Chen Peiran, Turco Simona, Liu Zhaohan, Widdershoven Christiaan, Oddens Jorg, Wijkstra Hessel, Mischi Massimo, Zondervan Patricia
Department of Electrical Engineering, Eindhoven University of Technology, De Groene Loper 19, Eindhoven, 5612 AP, the Netherlands.
Department of Urology, Amsterdam University Medical Centers, De Boelelaan 1117, Amsterdam, 1081 HV, the Netherlands.
Ultrasound J. 2025 Apr 16;17(1):23. doi: 10.1186/s13089-025-00423-7.

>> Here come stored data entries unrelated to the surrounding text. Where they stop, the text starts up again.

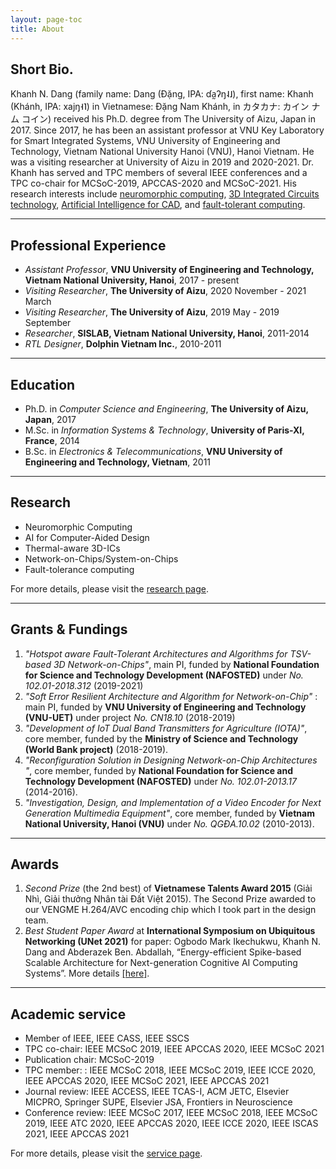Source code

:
 ```yaml
---
layout: page-toc
title: About 
---
```


<!-- <img src="images/me_SISLAB.jpg" class="avatar" alt="Avatar">

**Khanh N. Dang** <br>
*Assistant Professor*, <br>
[VNU University of Engineering and Technology (VNU-UET)](https://e.uet.vnu.edu.vn/), <br> 
[Vietnam National University, Hanoi (VNU)](https://vnu.edu.vn/eng/) <br> 
Room 2.1, E4, Vietnam National University, Hanoi, <br>
144 Xuan Thuy Rd., Hanoi,  Vietnam  [\[map\]](https://goo.gl/maps/UZQVW4WS47aPM4ue9)<br>
Email: [khanh.n.dang@vnu.edu.vn](mailto:khanh.n.dang@vnu.edu.vn) <br>
Tel.: +84-24-3754 9664 (office) <br>
[ORCID](https://orcid.org/0000-0001-6702-3870) | [Google Scholar](https://scholar.google.com.vn/citations?user=mQbqkUMAAAAJ) | [Researchgate](https://www.researchgate.net/profile/Khanh-Dang-16) | [dblp](https://dblp.uni-trier.de/pid/184/5348.html) | [Publons](https://publons.com/researcher/3564843) | [Linkedin](https://www.linkedin.com/in/dnk0904/) | [Github](https://github.com/khanhdang)

--- -->

## Short Bio.

Khanh N. Dang (family name: Dang (Đặng, IPA: ɗa̰ʔŋ˨˩), first name: Khanh (Khánh, IPA: xajŋ˧˥) in Vietnamese: Đặng Nam Khánh, in カタカナ: カイン ナム コイン) received his Ph.D. degree from The University of Aizu, Japan in 2017.  Since 2017, he has been an assistant professor at VNU Key Laboratory for Smart Integrated Systems, VNU University of Engineering and Technology, Vietnam National University Hanoi (VNU), Hanoi Vietnam. He was a visiting researcher at University of Aizu in 2019 and 2020-2021. Dr. Khanh has served and TPC members of several IEEE conferences and a TPC co-chair for MCSoC-2019, APCCAS-2020 and MCSoC-2021.  His research interests include [neuromorphic computing](./research), [3D Integrated Circuits technology](./research), [Artificial Intelligence  for CAD](./research), and [fault-tolerant computing](./research).



---

## Professional Experience
- *Assistant Professor*, **VNU University of Engineering and Technology, Vietnam National University, Hanoi**, 2017 - present
- *Visiting Researcher*, **The University of Aizu**, 2020 November - 2021 March
- *Visiting Researcher*, **The University of Aizu**, 2019 May - 2019 September
- *Researcher*, **SISLAB, Vietnam National University, Hanoi**, 2011-2014
- *RTL Designer*, **Dolphin Vietnam Inc.**, 2010-2011

---

## Education
- Ph.D. in *Computer Science and Engineering*, **The University of Aizu, Japan**, 2017
- M.Sc. in *Information Systems & Technology*, **University of Paris-XI, France**,  2014
- B.Sc. in *Electronics & Telecommunications*, **VNU University of Engineering and Technology, Vietnam**, 2011

---

## Research

- Neuromorphic Computing
- AI for Computer-Aided Design
- Thermal-aware 3D-ICs
- Network-on-Chips/System-on-Chips
- Fault-tolerance computing

For more details, please visit the [research page](/research).

---

## Grants & Fundings

1. *"Hotspot aware Fault-Tolerant Architectures and Algorithms for TSV-based 3D Network-on-Chips"*, main PI, funded by **National Foundation for Science and Technology Development (NAFOSTED)** under *No. 102.01-2018.312* (2019-2021)
1. *"Soft Error Resilient Architecture and Algorithm for Network-on-Chip"* : main PI, funded by **VNU University of Engineering and Technology (VNU-UET)** under project *No. CN18.10* (2018-2019)
1. *"Development of IoT Dual Band Transmitters for Agriculture (IOTA)"*, core member, funded by the **Ministry of Science and Technology (World Bank project)** (2018-2019).
1. *"Reconfiguration Solution in Designing Network-on-Chip Architectures "*, core member, funded by **National Foundation for Science and Technology Development (NAFOSTED)** under *No. 102.01-2013.17* (2014-2016).
1. *"Investigation, Design, and Implementation of a Video Encoder for Next Generation Multimedia Equipment"*, core member, funded by  **Vietnam National University, Hanoi (VNU)** under *No. QGĐA.10.02* (2010-2013).

---

## Awards

1. *Second Prize* (the 2nd best) of **Vietnamese Talents Award 2015** (Giải Nhì, Giải thưởng Nhân tài Đất Việt 2015). The Second Prize awarded to our VENGME H.264/AVC encoding chip which I took part in the design team.
2. *Best Student Paper Award* at **International Symposium on Ubiquitous Networking (UNet 2021)** for paper:
Ogbodo Mark Ikechukwu, Khanh N. Dang and Abderazek Ben. Abdallah, “Energy-efficient Spike-based Scalable Architecture for Next-generation Cognitive AI Computing Systems”. More details [\[here\]](./2021/05/22/Best_Paper_Award_Unet.html).

---

## Academic service

- Member of IEEE, IEEE CASS, IEEE SSCS
- TPC co-chair: IEEE MCSoC 2019, IEEE APCCAS 2020, IEEE MCSoC 2021
- Publication chair: MCSoC-2019
- TPC member: : IEEE MCSoC 2018, IEEE MCSoC 2019, IEEE ICCE 2020, IEEE APCCAS 2020, IEEE MCSoC 2021, IEEE APCCAS 2021
- Journal review: IEEE ACCESS, IEEE TCAS-I, ACM JETC, Elsevier MICPRO, Springer SUPE, Elsevier JSA, Frontiers in Neuroscience
- Conference review: IEEE MCSoC 2017, IEEE MCSoC 2018, IEEE MCSoC 2019, IEEE ATC 2020, IEEE APCCAS 2020, IEEE ICCE 2020, IEEE ISCAS 2021, IEEE APCCAS 2021

For more details, please visit the [service page](/service).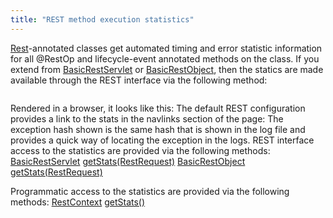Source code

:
 ```yaml
---
title: "REST method execution statistics"
---
```


[Rest]({{API_DOCS}}/org/apache/juneau/rest/annotation/Rest.html)-annotated classes get automated timing and error statistic information for all @RestOp and lifecycle-event annotated methods on the class.
If you extend from [BasicRestServlet]({{API_DOCS}}/org/apache/juneau/rest/servlet/BasicRestServlet.html) or [BasicRestObject]({{API_DOCS}}/org/apache/juneau/rest/servlet/BasicRestObject.html), then the statics are made available through the REST interface via the following method:

```java

```
Rendered in a browser, it looks like this: The default REST configuration provides a link to the stats in the navlinks section of the page: The exception hash shown is the same hash that is shown in the log file and provides a quick way of locating the exception in the logs.
REST interface access to the statistics are provided via the following methods:
<tree>
<node-0><java-class>[BasicRestServlet]({{API_DOCS}}/org/apache/juneau/rest/servlet/BasicRestServlet.html)</java-class></node-0>
<node-1><java-method>[getStats(RestRequest)]({{API_DOCS}}/org/apache/juneau/rest/servlet/BasicRestServlet.html#getStats(RestRequest))</java-method></node-1>
<node-0><java-class>[BasicRestObject]({{API_DOCS}}/org/apache/juneau/rest/servlet/BasicRestObject.html)</java-class></node-0>
<node-1><java-method>[getStats(RestRequest)]({{API_DOCS}}/org/apache/juneau/rest/servlet/BasicRestObject.html#getStats(RestRequest))</java-method></node-1>
</tree>

Programmatic access to the statistics are provided via the following methods:
<tree>
<node-0><java-class>[RestContext]({{API_DOCS}}/org/apache/juneau/rest/RestContext.html)</java-class></node-0>
<node-1><java-method>[getStats()]({{API_DOCS}}/org/apache/juneau/rest/RestContext.html#getStats())</java-method></node-1>
</tree>
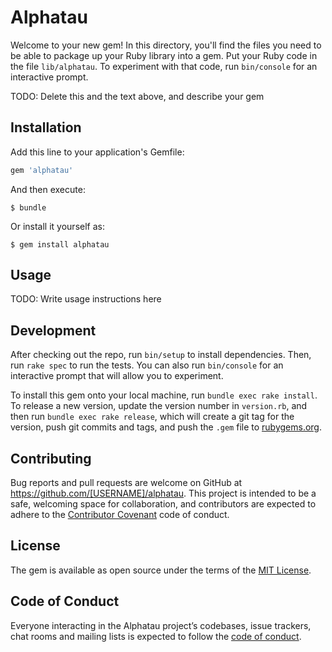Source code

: # Alphatau

Welcome to your new gem! In this directory, you'll find the files you need to be able to package up your Ruby library into a gem. Put your Ruby code in the file `lib/alphatau`. To experiment with that code, run `bin/console` for an interactive prompt.

TODO: Delete this and the text above, and describe your gem

## Installation

Add this line to your application's Gemfile:

```ruby
gem 'alphatau'
```

And then execute:

    $ bundle

Or install it yourself as:

    $ gem install alphatau

## Usage

TODO: Write usage instructions here

## Development

After checking out the repo, run `bin/setup` to install dependencies. Then, run `rake spec` to run the tests. You can also run `bin/console` for an interactive prompt that will allow you to experiment.

To install this gem onto your local machine, run `bundle exec rake install`. To release a new version, update the version number in `version.rb`, and then run `bundle exec rake release`, which will create a git tag for the version, push git commits and tags, and push the `.gem` file to [rubygems.org](https://rubygems.org).

## Contributing

Bug reports and pull requests are welcome on GitHub at https://github.com/[USERNAME]/alphatau. This project is intended to be a safe, welcoming space for collaboration, and contributors are expected to adhere to the [Contributor Covenant](http://contributor-covenant.org) code of conduct.

## License

The gem is available as open source under the terms of the [MIT License](https://opensource.org/licenses/MIT).

## Code of Conduct

Everyone interacting in the Alphatau project’s codebases, issue trackers, chat rooms and mailing lists is expected to follow the [code of conduct](https://github.com/[USERNAME]/alphatau/blob/master/CODE_OF_CONDUCT.md).

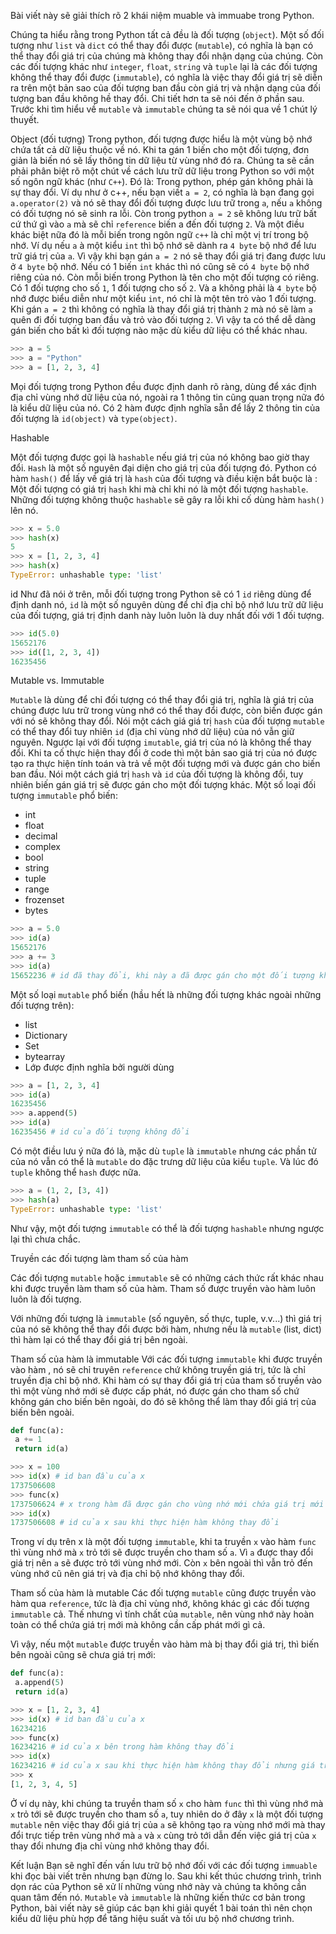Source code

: Bài viết này sẽ giải thích rõ 2 khái niệm muable và immuabe trong Python.

Chúng ta hiểu rằng trong Python tất cả đều là đối tượng (`object`). Một số đối tượng như `list` và `dict` có thể thay đổi được (`mutable`), có nghĩa là bạn có thể thay đổi giá trị của chúng mà không thay đổi nhận dạng của chúng. 
Còn các đối tượng khác như `integer`, `float`, `string` và `tuple` lại là các đối tượng không thể thay đổi được (`immutable`), có nghĩa là việc thay đổi giá trị sẽ diễn ra trên một bản sao của đối tượng ban đầu còn giá trị và nhận dạng của đối tượng ban đầu không hề thay đổi. Chi tiết hơn ta sẽ nói đến ở phần sau.
Trước khi tìm hiểu về `mutable` và `immutable` chúng ta sẽ nói qua về 1 chút lý thuyết.

Object (đối tượng) 
Trong python, đối tượng được hiểu là một vùng bộ nhớ chứa tất cả dữ liệu thuộc về nó. Khi ta gán 1 biến cho một đối tượng, đơn giản là biến nó sẽ lấy thông tin dữ liệu từ vùng nhớ đó ra. 
Chúng ta sẽ cần phải phân biệt rõ một chút về cách lưu trữ dữ liệu trong Python so với một số ngôn ngữ khác (như `C++`). Đó là:
Trong python, phép gán không phải là sự thay đổi. Ví dụ như ở c++, nếu bạn viết `a = 2`, có nghĩa là bạn đang gọi `a.operator(2)` và nó sẽ thay đổi đối tượng được lưu trữ trong `a`, nếu `a` không có đối tượng nó sẽ sinh ra lỗi. Còn trong python `a = 2` sẽ không lưu trữ bất cứ thứ gì vào `a` mà sẽ chỉ `reference` biến a đến đối tượng `2`.
Và một điều khác biệt nữa đó là mỗi biến trong ngôn ngữ `c++` là chỉ một vị trí trong bộ nhớ. Ví dụ nếu `a` à một kiểu `int` thì bộ nhớ sẽ dành ra `4 byte` bộ nhớ để lưu trữ giá trị của `a`. Vì vậy khi bạn gán `a = 2` nó sẽ thay đổi giá trị đang được lưu ở `4 byte` bộ nhớ. Nếu có 1 biến `int` khác thì nó cũng sẽ có `4 byte` bộ nhớ riêng của nó.
Còn mỗi biến trong Python là tên cho một đối tượng có riêng. Có 1 đối tượng cho số `1`, 1 đối tượng cho số `2`.
Và a không phải là `4 byte` bộ nhớ được biểu diễn như một kiểu `int`, nó chỉ là một tên trỏ vào 1 đối tượng. Khi gán `a = 2` thì không có nghĩa là thay đổi giá trị thành `2` mà nó sẽ làm `a` quên đi đối tượng ban đầu và trỏ vào đối tượng `2`.
Vì vậy ta có thể dễ dàng gán biến cho bất kì đối tượng nào mặc dù kiểu dữ liệu có thể khác nhau.
```py
>>> a = 5
>>> a = "Python"
>>> a = [1, 2, 3, 4]
```
Mọi đối tượng trong Python đều được định danh rõ ràng, dùng để xác định địa chỉ vùng nhớ dữ liệu của nó, ngoài ra 1 thông tin cũng quan trọng nữa đó là kiểu dữ liệu của nó. 
Có 2 hàm được định nghĩa sẵn để lấy 2 thông tin của đối tượng là `id(object)` và `type(object)`.

Hashable

Một đối tượng được gọi là `hashable` nếu giá trị của nó không bao giờ thay đổi. `Hash` là một số nguyên đại diện cho giá trị của đối tượng đó. 
Python có hàm `hash()` để lấy về giá trị là `hash` của đối tượng và điều kiện bắt buộc là : Một đối tượng có giá trị `hash` khi mà chỉ khi nó là một đối tượng `hashable`. Những đối tượng không thuộc `hashable` sẽ gây ra lỗi khi cố dùng hàm `hash()` lên nó.
```py
>>> x = 5.0
>>> hash(x)
5
>>> x = [1, 2, 3, 4]
>>> hash(x)
TypeError: unhashable type: 'list'
```
id
Như đã nói ở trên, mỗi đối tượng trong Python sẽ có 1 `id` riêng dùng để định danh nó, `id` là một số nguyên dùng để chỉ địa chỉ bộ nhớ lưu trữ dữ liệu của đối tượng, giá trị định danh này luôn luôn là duy nhất đối với 1 đối tượng.
```py
>>> id(5.0)
15652176
>>> id([1, 2, 3, 4])
16235456
```
Mutable vs. Immutable

`Mutable` là dùng để chỉ đối tượng có thể thay đổi giá trị, nghĩa là giá trị của chúng được lưu trữ trong vùng nhớ có thể thay đổi được, còn biến được gán với nó sẽ không thay đổi. 
Nói một cách giá giá trị `hash` của đối tượng `mutable` có thể thay đổi tuy nhiên `id` (địa chỉ vùng nhớ dữ liệu) của nó vẫn giữ nguyên. 
Ngược lại với đối tượng `imutable`, giá trị của nó là không thể thay đổi. Khi ta cố thực hiện thay đổi ở code thì một bản sao giá trị của nó được tạo ra thực hiện tính toán và trả về một đối tượng mới và được gán cho biến ban đầu.
Nói một cách giá trị `hash` và `id` của đối tượng là không đổi, tuy nhiên biến gán giá trị sẽ được gán cho một đối tượng khác. 
Một số loại đối tượng `immutable` phổ biến:
+ int
+ float
+ decimal
+ complex
+ bool
+ string
+ tuple
+ range
+ frozenset
+ bytes
```py
>>> a = 5.0
>>> id(a)
15652176
>>> a += 3
>>> id(a)
15652236 # id đã thay đổi, khi này a đã được gán cho một đối tượng khác
```
Một số loại `mutable` phổ biến (hầu hết là những đối tượng khác ngoài những đối tượng trên):

+ list
+ Dictionary
+ Set
+ bytearray
+ Lớp được định nghĩa bởi người dùng
```py
>>> a = [1, 2, 3, 4]
>>> id(a)
16235456
>>> a.append(5)
>>> id(a)
16235456 # id của đối tượng không đổi
```
Có một điều lưu ý nữa đó là, mặc dù `tuple` là `immutable` nhưng các phần tử của nó vẫn có thể là `mutable` do đặc trưng dữ liệu của kiểu `tuple`. Và lúc đó `tuple` không thể `hash` được nữa.
```py
>>> a = (1, 2, [3, 4])
>>> hash(a)
TypeError: unhashable type: 'list'
```
Như vậy, một đối tượng `immutable` có thể là đối tượng `hashable` nhưng ngược lại thì chưa chắc.

Truyền các đối tượng làm tham số của hàm

Các đối tượng `mutable` hoặc `immutable` sẽ có những cách thức rất khác nhau khi được truyền làm tham số của hàm. Tham số được truyền vào hàm luôn luôn là đối tượng. 

Với những đối tượng là `immutable` (số nguyên, số thực, tuple, v.v...) thì giá trị của nó sẽ không thể thay đổi được bởi hàm, nhưng nếu là `mutable` (list, dict) thì hàm lại có thể thay đổi giá trị bên ngoài.

Tham số của hàm là immutable 
Với các đối tượng `immutable` khi được truyền vào hàm , nó sẽ chỉ truyên `reference` chứ không truyền giá trị, tức là chỉ truyền địa chỉ bộ nhớ. 
Khi hàm có sự thay đổi giá trị của tham số truyền vào thì một vùng nhớ mới sẽ được cấp phát, nó được gán cho tham số chứ không gán cho biến bên ngoài, do đó sẽ không thể làm thay đổi giá trị của biến bên ngoài.
```py
def func(a):
 a += 1
 return id(a)

>>> x = 100
>>> id(x) # id ban đầu của x
1737506608
>>> func(x)
1737506624 # x trong hàm đã được gán cho vùng nhớ mới chứa giá trị mới
>>> id(x)
1737506608 # id của x sau khi thực hiện hàm không thay đổi
```
Trong ví dụ trên x là một đối tượng `immutable`, khi ta truyền `x` vào hàm `func` thì vùng nhớ mà `x` trỏ tới sẽ được truyền cho tham số `a`. Vì `a` được thay đổi giá trị nên `a` sẽ được trỏ tới vùng nhớ mới. Còn `x` bên ngoài thì vẫn trỏ đến vùng nhớ cũ nên giá trị và địa chỉ bộ nhớ không thay đổi.

Tham số của hàm là mutable 
Các đối tượng `mutable` cũng được truyền vào hàm qua `reference`, tức là địa chỉ vùng nhớ, không khác gì các đối tượng `immutable` cả. Thế nhưng vì tính chất của `mutable`, nên vùng nhớ này hoàn toàn có thể chứa giá trị mới mà không cần cấp phát mới gì cả. 

Vì vậy, nếu một `mutable` được truyền vào hàm mà bị thay đổi giá trị, thì biến bên ngoài cũng sẽ chưa giá trị mới:
```py
def func(a):
 a.append(5)
 return id(a)

>>> x = [1, 2, 3, 4]
>>> id(x) # id ban đầu của x
16234216
>>> func(x)
16234216 # id của x bên trong hàm không thay đổi
>>> id(x)
16234216 # id của x sau khi thực hiện hàm không thay đổi nhưng giá trị thay đổi
>>> x
[1, 2, 3, 4, 5]
```
Ở ví dụ này, khi chúng ta truyền tham số `x` cho hàm `func` thì thì vùng nhớ mà `x` trỏ tới sẽ được truyền cho tham số `a`, tuy nhiên do ở đây `x` là một đối tượng `mutable` nên việc thay đổi giá trị của `a` sẽ không tạo ra vùng nhớ mới mà thay đổi trực tiếp trên vùng nhớ mà `a` và `x` cùng trỏ tới dẫn đến việc giá trị của `x` thay đổi nhưng địa chỉ vùng nhớ không thay đổi.

Kết luận 
Bạn sẽ nghĩ đến vấn lưu trữ bộ nhớ đối với các đối tượng `immuable` khi đọc bài viết trên nhưng bạn đừng lo. Sau khi kết thúc chương trình, trình dọn rác của Python sẽ xử lí những vùng nhớ này và chúng ta không cần quan tâm đến nó. 
`Mutable` và `immutable` là những kiến thức cơ bản trong Python, bài viết này sẽ giúp các bạn khi giải quyết 1 bài toán thì nên chọn kiểu dữ liệu phù hợp để tăng hiệu suất và tối ưu bộ nhớ chương trình.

Cost-effective screening methods for Renal Cell Carcinoma (RCC) are still lacking. Angiogenesis is a recognized hallmark of cancer growth, leading to distinguishable perfusion patterns in tumors from those in normal tissue. This establishes the basis for diagnostic imaging solutions by dynamic contrast-enhanced ultrasound (DCE-US). In the past years, we have developed contrast-ultrasound dispersion imaging (CUDI) techniques to quantify prostate DCE-US acquisitions, obtaining promising results for prostate cancer localization. In this pilot study, we investigated for the first time its feasibility for RCC localization. DCE-US acquisitions of the kidney in 5 patients were used to perform CUDI analysis. With the obtained CUDI parameters and the delineated tumor and parenchyma regions, we performed pixel-based classification, from which the highest area under the receiver-operating-characteristic curve (AUC) = 0.96 was obtained for an individual patient, and an average AUC = 0.68 was obtained for the full patient dataset, showing the potential of CUDI for solid RCC localization. Further validation in a larger dataset and evaluation of the compatibility of point-of-care diagnosis are required.
目前仍缺乏具有成本效益的肾细胞癌(RCC)筛查方法。血管生成是癌症生长的一个公认标志,导致肿瘤中的灌注模式与正常组织中的灌注模式有所不同。这为动态对比增强超声(DCE-US)诊断成像解决方案奠定了基础。在过去几年中,我们开发了对比超声弥散成像(CUDI)技术来量化前列腺DCE-US采集,在前列腺癌定位方面取得了有前景的结果。在这项初步研究中,我们首次研究了其在RCC定位中的可行性。对5例患者的肾脏进行DCE-US采集以进行CUDI分析。利用获得的CUDI参数以及划定的肿瘤和实质区域,我们进行了基于像素的分类,其中一名患者获得的受试者操作特征曲线(AUC)下的最高面积 = 0.96,整个患者数据集的平均AUC = 0.68,表明CUDI在实性RCC定位方面具有潜力。需要在更大的数据集中进行进一步验证,并评估即时诊断的兼容性。